Senators Tom Coburn, R-OK, and Ben Cardin, D-MD, have introduced legislation into the Senate that would revoke the Volumetric Ethanol Excise Tax Credit, or VEETC. Currently blenders receive 45 cents for each gallon of ethanol incorporated into gasoline. The action by the two senators reflects a growing realization that diversion of 40% of the corn crop to ethanol is contributing to inflation in the U.S. and is exacerbating the problems of poverty and starvation in developing countries.
The General Accounting Office has estimated that repealing the VEETC would save $4 billion over the remaining 40 weeks of 2011 and in the region of $6 billion in each succeeding year. Repeal of the VEETC is strongly supported by industry associations including the National Chicken Council, the National Turkey Federation and the American Meat Institute.
According to information released by the Ethanol Industry Association, ethanol stocks now stand at 19.9 million barrels, the highest since mid-July 2010. Assuming an average 10% addition rate to gasoline as at present, inventory represents a two weeks supply.
The ethanol industry has attempted to counter objections from livestock producers that diversion of corn is inflationary by responding with the fact that the industry returns dried distillers grains available for feed. During the first week of March 2011, ethanol producers used 360,000 tons of corn which was converted to ethanol, carbon dioxide and 90,000 tons of DDGS representing a 25% yield of this by-product. If the relative metabolizable energy values for corn and DDGS for poultry are compared (1,540 Kcals/lb vs 1,270 Kcals/lb) it is evident that the ethanol industry returns only 20% of the potential metabolizable energy in corn in the form of DDGS.
Prior to the misguided biofuels initiative, most nutritionists were faced with meeting critical amino acid requirement, especially methionine and lysine, depending on the monogastric species for which diets were prepared. With progressive diversion of corn, the emphasis is now on meeting energy requirements. Previous to the advent of ethanol diversion the price of corn was based on supply and demand factors which were in turn influenced by climate and the production levels of livestock.
Corn has now been inexorably linked to the price of crude oil. From a relatively predictable situation involving weather forecasts and projections of harvest and a knowledge of hog, poultry, dairy and beef production, it was possible to anticipate price during a season. Most integrators and large feed producers purchased forward and hedged accordingly, usually within a narrow range of bushel price. The value of corn is now influenced by the avarice of OPEC, the instability of Middle East tyrants and the venality of speculators.

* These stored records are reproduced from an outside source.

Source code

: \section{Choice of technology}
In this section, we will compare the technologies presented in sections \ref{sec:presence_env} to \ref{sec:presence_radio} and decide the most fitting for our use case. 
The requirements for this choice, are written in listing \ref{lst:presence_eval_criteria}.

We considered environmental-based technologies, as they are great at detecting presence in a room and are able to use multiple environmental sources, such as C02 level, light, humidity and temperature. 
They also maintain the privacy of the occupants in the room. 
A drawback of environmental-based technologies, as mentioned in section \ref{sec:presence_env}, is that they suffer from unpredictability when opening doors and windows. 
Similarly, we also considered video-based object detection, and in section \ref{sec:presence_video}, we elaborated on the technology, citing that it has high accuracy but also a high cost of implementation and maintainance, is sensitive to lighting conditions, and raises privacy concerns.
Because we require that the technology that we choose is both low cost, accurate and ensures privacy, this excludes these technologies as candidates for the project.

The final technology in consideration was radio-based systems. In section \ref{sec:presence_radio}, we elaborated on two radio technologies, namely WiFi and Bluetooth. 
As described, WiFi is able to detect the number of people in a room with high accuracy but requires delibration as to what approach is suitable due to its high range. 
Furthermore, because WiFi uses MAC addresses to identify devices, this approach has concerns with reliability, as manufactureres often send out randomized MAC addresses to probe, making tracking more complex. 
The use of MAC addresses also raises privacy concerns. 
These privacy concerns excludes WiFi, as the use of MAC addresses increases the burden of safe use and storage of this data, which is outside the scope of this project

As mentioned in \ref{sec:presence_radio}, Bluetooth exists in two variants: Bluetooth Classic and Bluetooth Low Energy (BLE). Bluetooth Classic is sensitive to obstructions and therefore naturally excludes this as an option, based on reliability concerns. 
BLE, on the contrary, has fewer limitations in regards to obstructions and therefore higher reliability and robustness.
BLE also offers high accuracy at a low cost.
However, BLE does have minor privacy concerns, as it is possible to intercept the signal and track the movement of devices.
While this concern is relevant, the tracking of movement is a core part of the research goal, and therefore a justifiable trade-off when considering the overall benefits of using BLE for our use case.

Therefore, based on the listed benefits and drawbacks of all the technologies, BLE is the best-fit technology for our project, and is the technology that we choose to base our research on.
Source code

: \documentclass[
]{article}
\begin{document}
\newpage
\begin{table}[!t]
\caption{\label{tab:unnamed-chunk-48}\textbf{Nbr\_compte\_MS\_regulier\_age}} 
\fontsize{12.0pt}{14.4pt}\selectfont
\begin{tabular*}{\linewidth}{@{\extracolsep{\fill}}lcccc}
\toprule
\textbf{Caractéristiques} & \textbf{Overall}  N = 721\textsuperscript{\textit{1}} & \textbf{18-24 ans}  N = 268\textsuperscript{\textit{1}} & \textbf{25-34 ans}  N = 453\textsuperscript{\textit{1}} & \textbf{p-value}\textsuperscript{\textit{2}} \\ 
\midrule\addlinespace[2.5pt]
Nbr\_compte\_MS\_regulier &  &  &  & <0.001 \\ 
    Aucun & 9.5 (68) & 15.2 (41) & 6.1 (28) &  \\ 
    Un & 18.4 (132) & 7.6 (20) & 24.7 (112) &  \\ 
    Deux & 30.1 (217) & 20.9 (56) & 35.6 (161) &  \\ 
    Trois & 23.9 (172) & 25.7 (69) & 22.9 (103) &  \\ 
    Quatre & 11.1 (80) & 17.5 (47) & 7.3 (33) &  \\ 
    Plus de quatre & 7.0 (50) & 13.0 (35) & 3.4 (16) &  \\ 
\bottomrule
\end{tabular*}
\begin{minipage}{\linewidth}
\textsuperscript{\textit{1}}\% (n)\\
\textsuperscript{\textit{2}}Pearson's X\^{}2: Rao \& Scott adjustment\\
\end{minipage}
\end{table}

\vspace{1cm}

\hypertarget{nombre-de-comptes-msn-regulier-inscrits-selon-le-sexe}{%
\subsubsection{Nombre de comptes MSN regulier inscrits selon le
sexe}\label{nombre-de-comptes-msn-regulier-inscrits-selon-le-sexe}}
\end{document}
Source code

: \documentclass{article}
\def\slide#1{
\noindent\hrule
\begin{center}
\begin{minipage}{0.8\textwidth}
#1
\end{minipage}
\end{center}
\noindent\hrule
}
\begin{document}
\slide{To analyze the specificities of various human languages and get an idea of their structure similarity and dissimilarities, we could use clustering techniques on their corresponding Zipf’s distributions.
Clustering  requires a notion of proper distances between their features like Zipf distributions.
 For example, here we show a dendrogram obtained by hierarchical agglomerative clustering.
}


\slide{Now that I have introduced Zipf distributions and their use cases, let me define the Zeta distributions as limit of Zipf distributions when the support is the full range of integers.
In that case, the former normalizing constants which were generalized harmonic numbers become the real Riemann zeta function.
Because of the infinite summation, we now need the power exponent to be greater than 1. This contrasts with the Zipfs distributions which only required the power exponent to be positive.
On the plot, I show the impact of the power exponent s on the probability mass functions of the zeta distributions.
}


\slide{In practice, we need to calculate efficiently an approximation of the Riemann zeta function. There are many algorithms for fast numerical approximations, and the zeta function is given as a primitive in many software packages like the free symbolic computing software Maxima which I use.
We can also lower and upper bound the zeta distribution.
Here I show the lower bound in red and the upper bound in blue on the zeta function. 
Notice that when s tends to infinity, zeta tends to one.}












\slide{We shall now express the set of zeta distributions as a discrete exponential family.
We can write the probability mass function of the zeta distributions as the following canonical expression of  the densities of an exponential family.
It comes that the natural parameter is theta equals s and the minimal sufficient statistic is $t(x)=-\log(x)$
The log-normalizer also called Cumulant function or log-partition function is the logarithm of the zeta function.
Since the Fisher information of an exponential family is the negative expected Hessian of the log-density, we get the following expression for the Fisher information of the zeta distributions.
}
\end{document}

Corn- state legislators appeasing their constituents to ensure their prospects for re-election should contemplate the Law of Unintended Consequences and address the public interest.
Repeal of the VEETC is overdue, as are protective tariffs against importation of sugar-derived ethanol. At the end of the day why not use our abundant domestic gas reserves instead of burning food and contributing to inflation?